◆ **TASK BRIEF**: Considering only lines that hold the word "currently", report how many there are in the listing below, as a single number.

◆ **SUPPLIED DATA**:
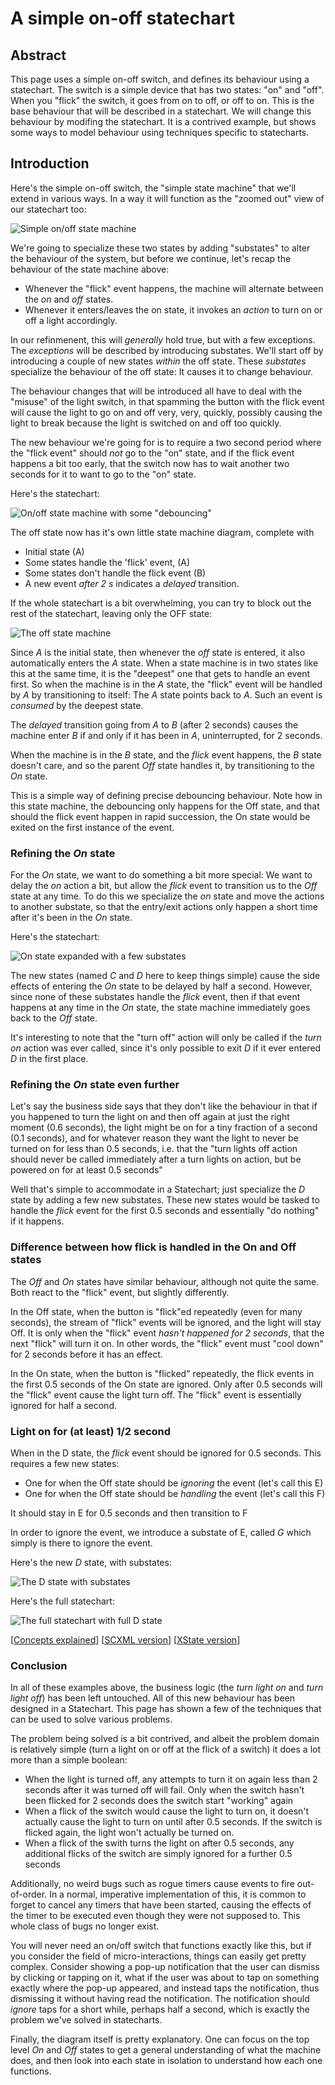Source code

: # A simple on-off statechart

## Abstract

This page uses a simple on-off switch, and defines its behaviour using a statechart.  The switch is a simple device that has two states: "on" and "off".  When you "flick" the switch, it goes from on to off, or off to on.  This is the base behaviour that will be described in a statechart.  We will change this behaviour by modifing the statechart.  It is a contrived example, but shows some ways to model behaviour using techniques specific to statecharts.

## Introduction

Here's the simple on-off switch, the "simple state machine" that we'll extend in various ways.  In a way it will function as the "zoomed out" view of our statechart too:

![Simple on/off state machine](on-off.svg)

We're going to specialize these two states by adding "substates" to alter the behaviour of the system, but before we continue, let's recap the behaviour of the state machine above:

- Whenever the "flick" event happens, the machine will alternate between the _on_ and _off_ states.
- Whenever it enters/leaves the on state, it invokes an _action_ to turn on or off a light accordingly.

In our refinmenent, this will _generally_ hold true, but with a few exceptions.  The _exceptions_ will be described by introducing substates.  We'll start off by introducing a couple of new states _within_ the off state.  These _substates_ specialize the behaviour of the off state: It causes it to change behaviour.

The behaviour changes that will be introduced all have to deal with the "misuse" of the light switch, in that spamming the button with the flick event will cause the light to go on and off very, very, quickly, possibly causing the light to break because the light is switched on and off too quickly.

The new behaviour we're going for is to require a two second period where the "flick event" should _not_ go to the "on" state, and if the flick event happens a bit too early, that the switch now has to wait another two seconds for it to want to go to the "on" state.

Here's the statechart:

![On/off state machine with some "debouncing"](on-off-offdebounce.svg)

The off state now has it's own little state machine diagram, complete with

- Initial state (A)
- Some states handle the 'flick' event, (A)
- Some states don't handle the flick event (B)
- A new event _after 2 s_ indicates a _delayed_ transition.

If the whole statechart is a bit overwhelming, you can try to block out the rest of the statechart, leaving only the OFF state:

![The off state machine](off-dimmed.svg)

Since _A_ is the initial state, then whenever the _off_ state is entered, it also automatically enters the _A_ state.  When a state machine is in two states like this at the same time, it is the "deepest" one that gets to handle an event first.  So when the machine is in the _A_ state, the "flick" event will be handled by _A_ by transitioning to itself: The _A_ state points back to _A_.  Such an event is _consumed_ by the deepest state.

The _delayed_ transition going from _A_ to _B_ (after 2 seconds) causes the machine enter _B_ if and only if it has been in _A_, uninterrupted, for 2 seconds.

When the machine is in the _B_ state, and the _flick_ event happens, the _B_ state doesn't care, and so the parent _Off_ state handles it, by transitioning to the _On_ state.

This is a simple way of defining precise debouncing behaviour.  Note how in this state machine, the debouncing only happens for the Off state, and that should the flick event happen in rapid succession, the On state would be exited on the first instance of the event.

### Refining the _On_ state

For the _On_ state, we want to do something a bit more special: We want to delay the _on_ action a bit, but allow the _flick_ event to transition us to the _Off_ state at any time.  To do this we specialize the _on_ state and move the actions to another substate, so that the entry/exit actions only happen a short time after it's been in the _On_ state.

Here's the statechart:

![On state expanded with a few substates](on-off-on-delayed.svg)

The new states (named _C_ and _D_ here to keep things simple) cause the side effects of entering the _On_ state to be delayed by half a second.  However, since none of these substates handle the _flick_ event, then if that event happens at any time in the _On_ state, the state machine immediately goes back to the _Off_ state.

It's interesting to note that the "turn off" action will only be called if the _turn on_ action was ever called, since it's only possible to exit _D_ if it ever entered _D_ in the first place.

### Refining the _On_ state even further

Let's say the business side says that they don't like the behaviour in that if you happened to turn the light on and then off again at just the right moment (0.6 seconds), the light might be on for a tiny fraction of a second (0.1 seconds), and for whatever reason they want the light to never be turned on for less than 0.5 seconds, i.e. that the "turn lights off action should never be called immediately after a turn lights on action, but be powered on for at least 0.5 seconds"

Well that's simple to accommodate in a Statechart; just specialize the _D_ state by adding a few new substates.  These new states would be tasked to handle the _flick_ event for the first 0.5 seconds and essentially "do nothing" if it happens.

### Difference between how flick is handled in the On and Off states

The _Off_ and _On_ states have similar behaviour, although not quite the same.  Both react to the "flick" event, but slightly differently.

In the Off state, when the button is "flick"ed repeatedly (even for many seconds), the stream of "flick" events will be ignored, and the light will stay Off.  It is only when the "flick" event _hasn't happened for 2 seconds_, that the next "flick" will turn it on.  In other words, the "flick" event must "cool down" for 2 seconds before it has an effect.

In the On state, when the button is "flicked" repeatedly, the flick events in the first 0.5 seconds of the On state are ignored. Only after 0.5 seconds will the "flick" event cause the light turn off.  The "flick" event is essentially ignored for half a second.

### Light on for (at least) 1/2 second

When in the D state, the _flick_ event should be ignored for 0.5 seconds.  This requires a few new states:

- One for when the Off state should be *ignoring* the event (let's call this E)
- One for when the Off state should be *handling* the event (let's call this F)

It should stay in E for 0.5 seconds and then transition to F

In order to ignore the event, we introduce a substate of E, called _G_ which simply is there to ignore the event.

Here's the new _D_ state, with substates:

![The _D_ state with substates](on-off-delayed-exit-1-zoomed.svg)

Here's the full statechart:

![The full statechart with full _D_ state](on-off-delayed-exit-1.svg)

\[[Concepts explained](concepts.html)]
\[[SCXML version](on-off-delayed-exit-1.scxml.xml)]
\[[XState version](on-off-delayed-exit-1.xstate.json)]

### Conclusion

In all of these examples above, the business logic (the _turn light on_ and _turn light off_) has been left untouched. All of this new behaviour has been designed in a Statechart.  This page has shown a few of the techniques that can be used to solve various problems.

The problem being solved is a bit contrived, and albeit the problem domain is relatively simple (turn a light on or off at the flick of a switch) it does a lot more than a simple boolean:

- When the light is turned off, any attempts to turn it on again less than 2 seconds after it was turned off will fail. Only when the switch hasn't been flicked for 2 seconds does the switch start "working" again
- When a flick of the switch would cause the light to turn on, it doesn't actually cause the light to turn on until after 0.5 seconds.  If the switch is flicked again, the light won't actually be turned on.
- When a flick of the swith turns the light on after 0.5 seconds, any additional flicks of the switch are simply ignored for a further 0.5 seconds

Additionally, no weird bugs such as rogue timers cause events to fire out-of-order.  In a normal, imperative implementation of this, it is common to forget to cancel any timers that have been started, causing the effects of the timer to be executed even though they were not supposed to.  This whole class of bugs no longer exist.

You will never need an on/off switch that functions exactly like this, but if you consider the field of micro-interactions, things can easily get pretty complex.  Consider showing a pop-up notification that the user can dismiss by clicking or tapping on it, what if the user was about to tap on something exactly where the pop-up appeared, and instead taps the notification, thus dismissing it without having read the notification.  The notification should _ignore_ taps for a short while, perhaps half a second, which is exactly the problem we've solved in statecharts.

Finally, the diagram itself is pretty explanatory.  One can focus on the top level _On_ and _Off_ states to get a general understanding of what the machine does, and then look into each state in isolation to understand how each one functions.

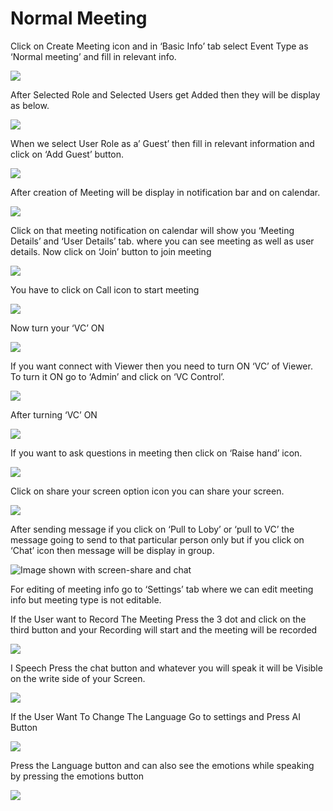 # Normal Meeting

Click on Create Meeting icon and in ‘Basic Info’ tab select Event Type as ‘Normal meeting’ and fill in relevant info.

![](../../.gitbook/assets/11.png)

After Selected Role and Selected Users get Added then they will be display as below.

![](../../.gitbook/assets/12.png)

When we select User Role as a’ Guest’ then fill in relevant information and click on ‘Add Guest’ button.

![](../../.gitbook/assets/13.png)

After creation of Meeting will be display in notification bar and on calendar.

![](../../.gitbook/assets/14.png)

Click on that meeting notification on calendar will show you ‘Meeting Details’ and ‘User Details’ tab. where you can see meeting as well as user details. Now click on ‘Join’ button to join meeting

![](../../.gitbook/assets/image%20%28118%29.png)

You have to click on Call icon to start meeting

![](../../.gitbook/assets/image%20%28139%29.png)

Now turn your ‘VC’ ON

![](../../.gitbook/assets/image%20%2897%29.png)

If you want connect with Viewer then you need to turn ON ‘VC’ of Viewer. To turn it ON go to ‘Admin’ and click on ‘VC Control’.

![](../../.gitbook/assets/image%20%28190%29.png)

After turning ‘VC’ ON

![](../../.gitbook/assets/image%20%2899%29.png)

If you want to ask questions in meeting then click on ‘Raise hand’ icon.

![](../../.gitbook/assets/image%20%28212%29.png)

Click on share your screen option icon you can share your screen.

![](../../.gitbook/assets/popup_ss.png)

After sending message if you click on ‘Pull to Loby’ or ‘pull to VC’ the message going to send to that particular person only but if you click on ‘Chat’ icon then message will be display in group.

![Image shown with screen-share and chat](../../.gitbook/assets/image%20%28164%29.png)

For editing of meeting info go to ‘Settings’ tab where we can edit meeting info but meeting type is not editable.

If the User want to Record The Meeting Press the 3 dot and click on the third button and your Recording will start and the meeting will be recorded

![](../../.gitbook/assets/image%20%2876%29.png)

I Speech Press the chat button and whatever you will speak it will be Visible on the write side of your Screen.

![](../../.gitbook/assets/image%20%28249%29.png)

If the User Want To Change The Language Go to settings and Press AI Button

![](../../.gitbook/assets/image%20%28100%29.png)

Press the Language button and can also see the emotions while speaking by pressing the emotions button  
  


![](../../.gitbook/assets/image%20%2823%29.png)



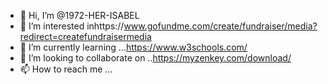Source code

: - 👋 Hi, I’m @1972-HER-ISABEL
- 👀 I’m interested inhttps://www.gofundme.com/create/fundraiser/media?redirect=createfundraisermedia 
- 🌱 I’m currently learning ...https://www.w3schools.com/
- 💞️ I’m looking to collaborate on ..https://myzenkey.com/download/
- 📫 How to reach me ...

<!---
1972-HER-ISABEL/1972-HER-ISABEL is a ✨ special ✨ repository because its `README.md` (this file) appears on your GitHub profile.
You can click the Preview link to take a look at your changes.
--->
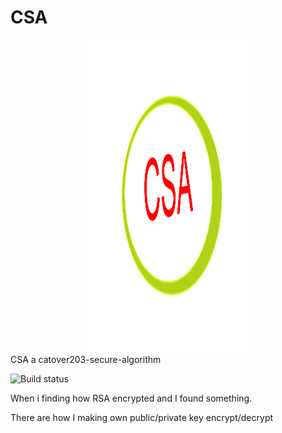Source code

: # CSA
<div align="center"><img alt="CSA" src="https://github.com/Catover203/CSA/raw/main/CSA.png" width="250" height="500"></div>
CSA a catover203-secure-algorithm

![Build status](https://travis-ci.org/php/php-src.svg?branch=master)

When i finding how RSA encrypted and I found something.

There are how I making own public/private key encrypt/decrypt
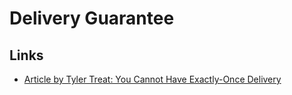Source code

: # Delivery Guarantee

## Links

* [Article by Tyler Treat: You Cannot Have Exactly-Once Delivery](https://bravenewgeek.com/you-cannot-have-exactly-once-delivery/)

---

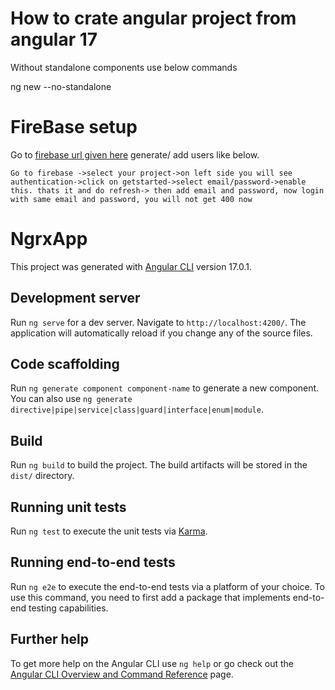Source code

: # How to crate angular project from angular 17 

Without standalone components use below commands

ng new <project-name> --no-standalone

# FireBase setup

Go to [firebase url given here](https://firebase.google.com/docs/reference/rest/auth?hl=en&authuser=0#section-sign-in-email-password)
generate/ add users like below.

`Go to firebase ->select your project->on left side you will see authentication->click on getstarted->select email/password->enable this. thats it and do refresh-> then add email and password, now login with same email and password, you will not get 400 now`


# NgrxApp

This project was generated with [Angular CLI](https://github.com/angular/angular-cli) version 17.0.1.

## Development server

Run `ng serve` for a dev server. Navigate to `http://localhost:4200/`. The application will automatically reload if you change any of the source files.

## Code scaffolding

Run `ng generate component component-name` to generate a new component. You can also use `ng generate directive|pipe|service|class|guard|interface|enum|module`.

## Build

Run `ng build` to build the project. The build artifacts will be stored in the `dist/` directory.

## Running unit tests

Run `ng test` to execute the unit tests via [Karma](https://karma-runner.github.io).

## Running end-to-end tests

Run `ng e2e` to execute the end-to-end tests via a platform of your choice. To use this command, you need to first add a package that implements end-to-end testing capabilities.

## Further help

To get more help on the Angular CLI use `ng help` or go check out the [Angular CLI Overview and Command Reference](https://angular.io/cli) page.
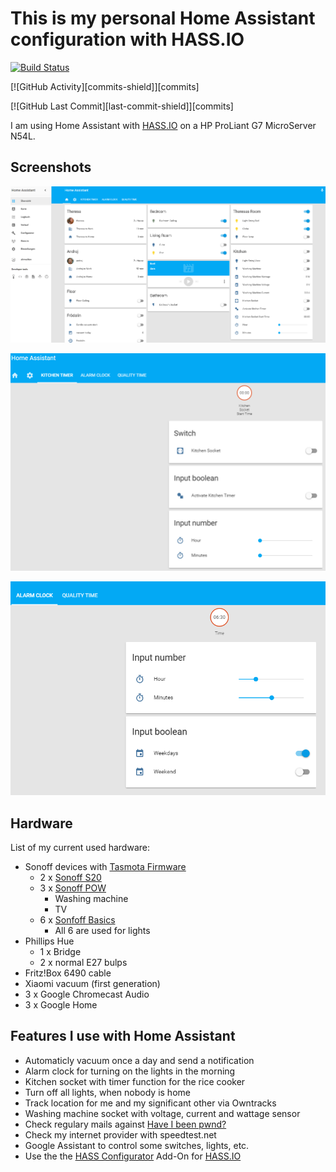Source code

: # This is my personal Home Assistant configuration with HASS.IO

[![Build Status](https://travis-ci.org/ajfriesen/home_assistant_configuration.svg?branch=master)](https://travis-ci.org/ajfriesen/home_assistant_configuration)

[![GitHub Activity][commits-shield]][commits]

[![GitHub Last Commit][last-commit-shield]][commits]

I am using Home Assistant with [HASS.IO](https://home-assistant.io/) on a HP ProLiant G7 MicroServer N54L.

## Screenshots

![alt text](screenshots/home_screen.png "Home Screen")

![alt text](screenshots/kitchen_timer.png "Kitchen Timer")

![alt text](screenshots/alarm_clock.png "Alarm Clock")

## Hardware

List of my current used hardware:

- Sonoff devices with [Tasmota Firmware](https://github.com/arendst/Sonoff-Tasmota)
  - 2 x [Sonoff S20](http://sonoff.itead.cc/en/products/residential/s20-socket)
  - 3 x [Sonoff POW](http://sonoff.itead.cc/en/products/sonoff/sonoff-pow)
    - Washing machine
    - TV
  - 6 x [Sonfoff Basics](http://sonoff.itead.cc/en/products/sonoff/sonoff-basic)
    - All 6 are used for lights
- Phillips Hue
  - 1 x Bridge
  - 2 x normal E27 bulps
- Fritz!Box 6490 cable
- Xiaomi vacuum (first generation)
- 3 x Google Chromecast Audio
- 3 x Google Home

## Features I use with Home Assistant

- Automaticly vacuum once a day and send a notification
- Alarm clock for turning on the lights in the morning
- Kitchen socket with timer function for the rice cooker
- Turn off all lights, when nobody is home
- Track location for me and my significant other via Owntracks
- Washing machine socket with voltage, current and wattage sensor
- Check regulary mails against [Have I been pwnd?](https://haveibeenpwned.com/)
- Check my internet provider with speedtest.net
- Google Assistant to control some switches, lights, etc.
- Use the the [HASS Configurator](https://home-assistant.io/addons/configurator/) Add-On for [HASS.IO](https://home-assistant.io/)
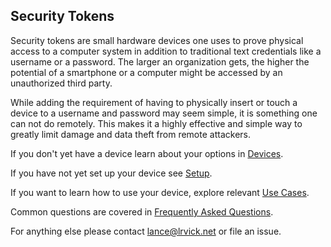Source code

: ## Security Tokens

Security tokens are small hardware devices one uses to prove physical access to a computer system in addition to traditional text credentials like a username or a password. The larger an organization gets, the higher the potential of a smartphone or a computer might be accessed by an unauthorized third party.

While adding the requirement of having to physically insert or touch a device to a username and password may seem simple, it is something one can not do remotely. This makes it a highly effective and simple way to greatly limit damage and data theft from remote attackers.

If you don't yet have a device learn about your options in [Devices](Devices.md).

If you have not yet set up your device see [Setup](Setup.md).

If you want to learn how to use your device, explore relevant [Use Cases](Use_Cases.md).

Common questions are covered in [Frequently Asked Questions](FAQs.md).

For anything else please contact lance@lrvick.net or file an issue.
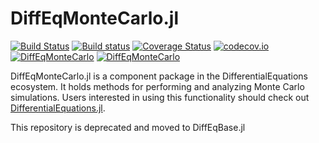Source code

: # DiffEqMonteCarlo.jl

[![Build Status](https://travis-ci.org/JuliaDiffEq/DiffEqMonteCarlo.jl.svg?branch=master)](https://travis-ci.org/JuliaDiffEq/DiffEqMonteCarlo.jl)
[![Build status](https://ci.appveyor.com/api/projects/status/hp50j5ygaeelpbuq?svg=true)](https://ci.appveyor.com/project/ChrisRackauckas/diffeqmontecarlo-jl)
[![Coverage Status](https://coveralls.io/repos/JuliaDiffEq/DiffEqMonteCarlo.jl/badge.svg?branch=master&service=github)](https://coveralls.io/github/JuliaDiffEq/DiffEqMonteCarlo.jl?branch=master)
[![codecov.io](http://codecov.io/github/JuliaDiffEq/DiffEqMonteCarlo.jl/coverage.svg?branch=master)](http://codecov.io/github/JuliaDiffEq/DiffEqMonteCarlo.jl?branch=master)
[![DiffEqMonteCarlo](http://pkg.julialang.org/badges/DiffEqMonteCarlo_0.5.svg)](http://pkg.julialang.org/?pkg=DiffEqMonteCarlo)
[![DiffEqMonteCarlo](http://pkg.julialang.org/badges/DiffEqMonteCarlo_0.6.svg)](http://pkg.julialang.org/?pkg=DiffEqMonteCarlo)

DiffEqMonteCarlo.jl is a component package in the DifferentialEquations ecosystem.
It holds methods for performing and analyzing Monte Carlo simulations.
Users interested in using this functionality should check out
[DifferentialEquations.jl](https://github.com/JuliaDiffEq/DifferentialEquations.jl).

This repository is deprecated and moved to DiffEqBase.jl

--

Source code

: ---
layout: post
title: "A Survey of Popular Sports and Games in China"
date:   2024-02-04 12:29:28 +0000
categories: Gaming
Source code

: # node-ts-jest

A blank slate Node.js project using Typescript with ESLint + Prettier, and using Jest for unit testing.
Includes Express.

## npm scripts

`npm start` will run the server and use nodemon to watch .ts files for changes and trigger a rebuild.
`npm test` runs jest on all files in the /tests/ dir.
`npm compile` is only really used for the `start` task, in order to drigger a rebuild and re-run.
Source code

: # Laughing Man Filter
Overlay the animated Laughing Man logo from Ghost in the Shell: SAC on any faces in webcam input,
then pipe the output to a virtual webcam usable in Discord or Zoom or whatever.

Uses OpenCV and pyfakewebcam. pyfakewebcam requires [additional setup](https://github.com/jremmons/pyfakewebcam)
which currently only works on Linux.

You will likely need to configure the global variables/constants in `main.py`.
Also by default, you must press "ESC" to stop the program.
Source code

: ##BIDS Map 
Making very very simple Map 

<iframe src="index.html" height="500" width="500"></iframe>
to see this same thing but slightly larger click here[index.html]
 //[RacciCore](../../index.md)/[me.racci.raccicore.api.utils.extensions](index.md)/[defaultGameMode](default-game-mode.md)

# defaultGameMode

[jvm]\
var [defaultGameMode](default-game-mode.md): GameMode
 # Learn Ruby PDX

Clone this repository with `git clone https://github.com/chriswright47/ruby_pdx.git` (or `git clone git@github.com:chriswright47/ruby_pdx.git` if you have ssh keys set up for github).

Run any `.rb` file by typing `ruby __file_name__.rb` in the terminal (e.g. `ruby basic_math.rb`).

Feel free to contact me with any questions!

◆ **OUTPUT OF THE EXERCISE**: 2